The title of this post was taken from testimony given by Charles Wilson, Eisenhower’s nominee to be the Secretary of Defense who was the president of GM at the time of his nomination. When asked during his confirmation hearings if he thought he could make decisions that were adverse to GM, he replied with the title. And, with GM’s initial public offering this week, it still rings true.
General Motors, long a mainstay of the Dow Jones Industrial Average, was delisted from global stock exchanges in 2009 in connection with its bankruptcy proceedings and restructuring turnaround. Investors were wiped out in during the course of proceedings and shares haven’t been traded since the process began. This coming Thursday, GM is set to launch an initial public offering on the New York Stock Exchange, with shares expected to price at around $26-29 a share. Interest in the offering has been high, with some analysts predicting that share prices will rise significantly from their starting point, making those involved with the transaction a lot of money.
That means you, not that it’ll pop up in your checking account though. The United States initially government began intervening in the company when President Bush (not President Obama, as many mistakenly believe) authorized $13.4 billion in emergency financing from TARP funds to be extended to GM and Chrysler, with an additional $4 billion line of credit, in the event that it was needed. In the spring of 2009, the President aggressively pushed for a government underwritten, expedited bankruptcy process, whereby the Treasury would finance the company in return for a majority stake in the restructured, smaller company. The offering will significantly reduce the stake the government holds in GM, and the Treasury will look at shedding the rest of its shares in the coming year, netting the government an actual PROFIT from helping save the troubled automaker. GM is also ahead of schedule in paying back the loans to the government.
Had the government not intervened in saving GM from collapse, it would have sent shockwaves through the global economy, with states like Michigan, Ohio, Indiana, Wisconsin and Illinois bearing the brunt of it. In these states that are already reeling from years of economic decline, especially in Michigan, the economic situation there would have looked like a wasteland had GM went under. Hundreds of thousands of jobs would have been lost, be they with GM, its suppliers, vendors, dealers and many other firms that do business with GM.

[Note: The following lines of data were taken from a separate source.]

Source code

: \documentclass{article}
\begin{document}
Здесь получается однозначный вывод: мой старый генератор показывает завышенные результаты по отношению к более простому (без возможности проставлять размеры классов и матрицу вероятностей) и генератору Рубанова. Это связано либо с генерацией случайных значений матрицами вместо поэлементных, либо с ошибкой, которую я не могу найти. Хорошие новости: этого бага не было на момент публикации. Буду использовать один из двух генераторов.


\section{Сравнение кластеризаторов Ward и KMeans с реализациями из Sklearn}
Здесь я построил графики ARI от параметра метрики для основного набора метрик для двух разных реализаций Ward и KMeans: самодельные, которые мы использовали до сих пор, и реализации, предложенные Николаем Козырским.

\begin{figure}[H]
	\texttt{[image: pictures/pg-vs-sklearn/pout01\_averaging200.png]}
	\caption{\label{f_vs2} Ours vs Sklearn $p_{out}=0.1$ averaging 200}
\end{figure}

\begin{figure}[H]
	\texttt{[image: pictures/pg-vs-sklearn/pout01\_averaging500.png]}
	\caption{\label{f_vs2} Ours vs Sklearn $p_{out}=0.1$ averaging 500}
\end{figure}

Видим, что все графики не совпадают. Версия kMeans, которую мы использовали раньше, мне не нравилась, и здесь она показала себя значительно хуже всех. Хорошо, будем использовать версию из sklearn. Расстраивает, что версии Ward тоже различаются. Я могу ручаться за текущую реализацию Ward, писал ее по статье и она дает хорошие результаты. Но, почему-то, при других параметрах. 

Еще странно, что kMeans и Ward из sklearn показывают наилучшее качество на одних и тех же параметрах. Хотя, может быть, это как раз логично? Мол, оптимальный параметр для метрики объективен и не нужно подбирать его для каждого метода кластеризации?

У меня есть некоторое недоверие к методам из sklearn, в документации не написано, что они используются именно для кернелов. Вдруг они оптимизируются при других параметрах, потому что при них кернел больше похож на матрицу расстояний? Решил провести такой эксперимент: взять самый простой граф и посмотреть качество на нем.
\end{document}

Luckily, that didn’t happen. GM has revamped itself. The products are better, the sales are higher, and the company is making money again for the first time in a few years. Perhaps most surprisingly, when you hear about a recall, chances are that it’s for a Japanese model, something that we’re not used to hearing. The President took a huge political risk in saving a company when it wasn’t clear that it could be. As a result, the government will have come out with a profit, the company has grown, an American icon has been saved and, most importantly, millions of Americans have held onto their jobs. If I were the President, I’d insist on ringing the opening bell of the New York Stock Exchange along with the GM CEO this coming Thursday. This was his policy, and it was a stunning success.